Now that the characters are loaded, we can search the character object hierarchies for the joints matching the names we defined.

// Read the gesture config file. This file contains options for splitting up
// each animation in gestures.glb into 3 sub-animations and initializing them
// as a QueueState animation.
const gestureConfig1 = await fetch(
  `${animationPath1}/${gestureConfigFile}`
).then(response => response.json());
const gestureConfig2 = await fetch(
  `${animationPath2}/${gestureConfigFile}`
).then(response => response.json());

The gestureConfigFile is also being loaded here. This file is a JSON file that contains the information necessary to take each animation in gesture.glb and split it into 3 parts: a transition motion from the standing idle pose into the main posture of the gesture, a looping motion in the gesture posture, and a transition motion from the gesture posture back to the standing idle pose. Having a looping motion in the gesture allows us to take advantage of the holdTime functionality in the GestureFeature.

// Read the point of interest config file. This file contains options for
// creating Blend2dStates from look pose clips and initializing look layers
// on the PointOfInterestFeature.
const poiConfig1 = await fetch(
  `${animationPath1}/${poiConfigFile}`
).then(response => response.json());
const poiConfig2 = await fetch(
  `${animationPath2}/${poiConfigFile}`
).then(response => response.json());

Finally the poiConfigFile gets loaded. This file has two purposes. First, it tells the AnimationFeature how to configure the animation states and layers associated with the animation clips imported from poi.glb. In addition, it tells the PointOfInterestFeature the information it needs to know about each animation layer it will own.

Step 10. Initializing the Hosts

const [
  idleClips1,
  lipsyncClips1,
  gestureClips1,
  emoteClips1,
  faceClips1,
  blinkClips1,
  poiClips1,
] = clips1;
const host1 = createHost(
  character1,
  audioAttach1,
  voice1,
  voiceEngine,
  idleClips1[0],
  faceClips1[0],
  lipsyncClips1,
  gestureClips1,
  gestureConfig1,
  emoteClips1,
  blinkClips1,
  poiClips1,
  poiConfig1,
  lookTracker1,
  bindPoseOffset1,
  clock,
  camera,
  scene
);
const [
  idleClips2,
  lipsyncClips2,
  gestureClips2,
  emoteClips2,
  faceClips2,
  blinkClips2,
  poiClips2,
] = clips2;
const host2 = createHost(
  character2,
  audioAttach2,
  voice2,
  voiceEngine,
  idleClips2[0],
  faceClips2[0],
  lipsyncClips2,
  gestureClips2,
  gestureConfig2,
  emoteClips2,
  blinkClips2,
  poiClips2,
  poiConfig2,
  lookTracker2,
  bindPoseOffset2,
  clock,
  camera,
  scene
);

Here we pass all of our assets and variables to the createHost function. This function is where we'll create the HostObject and add features to it. Next we'll inspect what makes up the createHost function.

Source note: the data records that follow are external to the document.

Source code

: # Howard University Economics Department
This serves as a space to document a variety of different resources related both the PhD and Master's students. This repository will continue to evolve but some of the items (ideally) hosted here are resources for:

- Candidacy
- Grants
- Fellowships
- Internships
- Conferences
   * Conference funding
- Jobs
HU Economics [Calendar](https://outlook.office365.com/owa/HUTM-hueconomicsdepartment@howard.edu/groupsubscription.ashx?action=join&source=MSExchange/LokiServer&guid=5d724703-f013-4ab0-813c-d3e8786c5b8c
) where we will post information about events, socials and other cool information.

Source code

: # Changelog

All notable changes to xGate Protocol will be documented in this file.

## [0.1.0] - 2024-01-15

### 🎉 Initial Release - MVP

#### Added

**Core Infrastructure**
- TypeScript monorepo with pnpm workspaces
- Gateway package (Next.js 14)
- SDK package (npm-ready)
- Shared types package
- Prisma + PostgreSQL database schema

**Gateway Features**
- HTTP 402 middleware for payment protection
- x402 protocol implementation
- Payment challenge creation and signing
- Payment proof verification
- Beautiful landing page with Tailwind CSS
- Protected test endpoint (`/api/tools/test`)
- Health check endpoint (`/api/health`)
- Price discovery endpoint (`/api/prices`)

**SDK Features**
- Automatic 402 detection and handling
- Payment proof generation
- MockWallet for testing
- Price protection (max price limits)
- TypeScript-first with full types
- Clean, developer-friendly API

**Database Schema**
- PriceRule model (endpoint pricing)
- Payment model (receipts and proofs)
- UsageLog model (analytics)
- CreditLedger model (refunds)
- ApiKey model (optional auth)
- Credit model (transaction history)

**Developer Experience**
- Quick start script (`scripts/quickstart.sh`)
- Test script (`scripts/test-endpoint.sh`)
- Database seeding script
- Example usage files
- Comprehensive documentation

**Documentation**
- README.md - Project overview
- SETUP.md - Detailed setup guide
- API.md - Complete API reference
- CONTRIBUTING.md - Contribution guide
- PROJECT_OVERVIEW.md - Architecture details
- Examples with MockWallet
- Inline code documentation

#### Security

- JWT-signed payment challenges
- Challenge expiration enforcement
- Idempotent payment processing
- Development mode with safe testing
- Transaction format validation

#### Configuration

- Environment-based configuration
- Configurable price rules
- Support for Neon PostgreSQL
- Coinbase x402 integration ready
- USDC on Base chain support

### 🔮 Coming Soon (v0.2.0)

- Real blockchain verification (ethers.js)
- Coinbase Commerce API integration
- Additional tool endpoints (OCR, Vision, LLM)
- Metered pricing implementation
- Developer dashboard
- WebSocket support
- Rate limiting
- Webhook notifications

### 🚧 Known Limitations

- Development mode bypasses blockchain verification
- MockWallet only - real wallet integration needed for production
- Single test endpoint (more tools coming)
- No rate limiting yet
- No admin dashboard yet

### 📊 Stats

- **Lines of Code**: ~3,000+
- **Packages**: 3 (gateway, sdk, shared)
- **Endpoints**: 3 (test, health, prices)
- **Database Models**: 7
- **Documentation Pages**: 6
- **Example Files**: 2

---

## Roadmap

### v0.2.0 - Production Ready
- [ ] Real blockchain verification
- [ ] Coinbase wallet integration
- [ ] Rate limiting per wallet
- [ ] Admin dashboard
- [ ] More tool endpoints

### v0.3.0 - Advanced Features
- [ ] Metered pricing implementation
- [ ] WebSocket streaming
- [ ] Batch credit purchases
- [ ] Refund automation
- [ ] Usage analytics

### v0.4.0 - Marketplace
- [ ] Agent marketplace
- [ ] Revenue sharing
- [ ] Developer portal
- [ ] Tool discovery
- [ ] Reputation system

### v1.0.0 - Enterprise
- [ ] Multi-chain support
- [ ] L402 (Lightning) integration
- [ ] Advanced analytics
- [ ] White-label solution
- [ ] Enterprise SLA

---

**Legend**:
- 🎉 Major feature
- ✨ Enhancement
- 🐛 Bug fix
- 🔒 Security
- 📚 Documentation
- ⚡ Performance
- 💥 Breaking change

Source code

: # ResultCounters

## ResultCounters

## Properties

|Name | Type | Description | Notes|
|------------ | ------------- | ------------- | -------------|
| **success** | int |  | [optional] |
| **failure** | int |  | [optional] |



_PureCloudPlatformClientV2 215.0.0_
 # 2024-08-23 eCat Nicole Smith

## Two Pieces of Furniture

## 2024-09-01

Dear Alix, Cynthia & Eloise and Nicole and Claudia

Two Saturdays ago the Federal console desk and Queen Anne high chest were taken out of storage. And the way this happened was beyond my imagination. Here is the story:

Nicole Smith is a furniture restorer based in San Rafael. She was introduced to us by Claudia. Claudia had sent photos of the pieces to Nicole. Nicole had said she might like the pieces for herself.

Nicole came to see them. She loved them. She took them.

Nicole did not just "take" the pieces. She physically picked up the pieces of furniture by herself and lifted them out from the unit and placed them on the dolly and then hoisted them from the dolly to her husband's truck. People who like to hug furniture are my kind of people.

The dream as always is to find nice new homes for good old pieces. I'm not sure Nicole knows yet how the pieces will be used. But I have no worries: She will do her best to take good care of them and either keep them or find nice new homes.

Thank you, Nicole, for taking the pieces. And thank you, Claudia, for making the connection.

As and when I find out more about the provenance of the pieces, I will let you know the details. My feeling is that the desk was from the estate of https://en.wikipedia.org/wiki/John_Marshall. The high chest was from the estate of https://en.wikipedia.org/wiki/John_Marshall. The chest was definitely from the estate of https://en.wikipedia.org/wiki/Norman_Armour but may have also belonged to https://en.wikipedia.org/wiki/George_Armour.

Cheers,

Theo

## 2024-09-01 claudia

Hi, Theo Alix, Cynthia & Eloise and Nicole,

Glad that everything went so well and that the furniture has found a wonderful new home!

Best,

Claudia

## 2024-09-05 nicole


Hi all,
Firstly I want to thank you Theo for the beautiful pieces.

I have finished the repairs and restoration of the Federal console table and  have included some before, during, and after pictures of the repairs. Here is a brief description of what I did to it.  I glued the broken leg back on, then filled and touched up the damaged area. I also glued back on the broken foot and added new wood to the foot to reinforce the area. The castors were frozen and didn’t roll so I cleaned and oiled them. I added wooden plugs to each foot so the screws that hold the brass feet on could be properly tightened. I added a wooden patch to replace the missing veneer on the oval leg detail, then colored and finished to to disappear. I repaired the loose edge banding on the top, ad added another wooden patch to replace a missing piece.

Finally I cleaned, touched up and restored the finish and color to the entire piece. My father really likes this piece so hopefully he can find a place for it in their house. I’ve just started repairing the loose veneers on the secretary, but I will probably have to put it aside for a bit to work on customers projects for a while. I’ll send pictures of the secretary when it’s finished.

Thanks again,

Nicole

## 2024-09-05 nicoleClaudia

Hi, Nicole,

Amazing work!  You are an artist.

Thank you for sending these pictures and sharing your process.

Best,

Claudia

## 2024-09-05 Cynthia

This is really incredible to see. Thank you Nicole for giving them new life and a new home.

  • // Add the host to the render loop
    const host = new HOST.HostObject({owner: character, clock});
    renderFn.push(() => {
      host.update();
    });

    We pass the character asset we loaded earlier and the three.js clock object to the HostObject constructor so that the host system can keep track of the asset it's manipulating and can stay in sync with the three.js clock. The clock parameter is optional but it's recommended that you pass a clock for better accuracy. This is also where we add the host's update function to the render loop so it will start animating.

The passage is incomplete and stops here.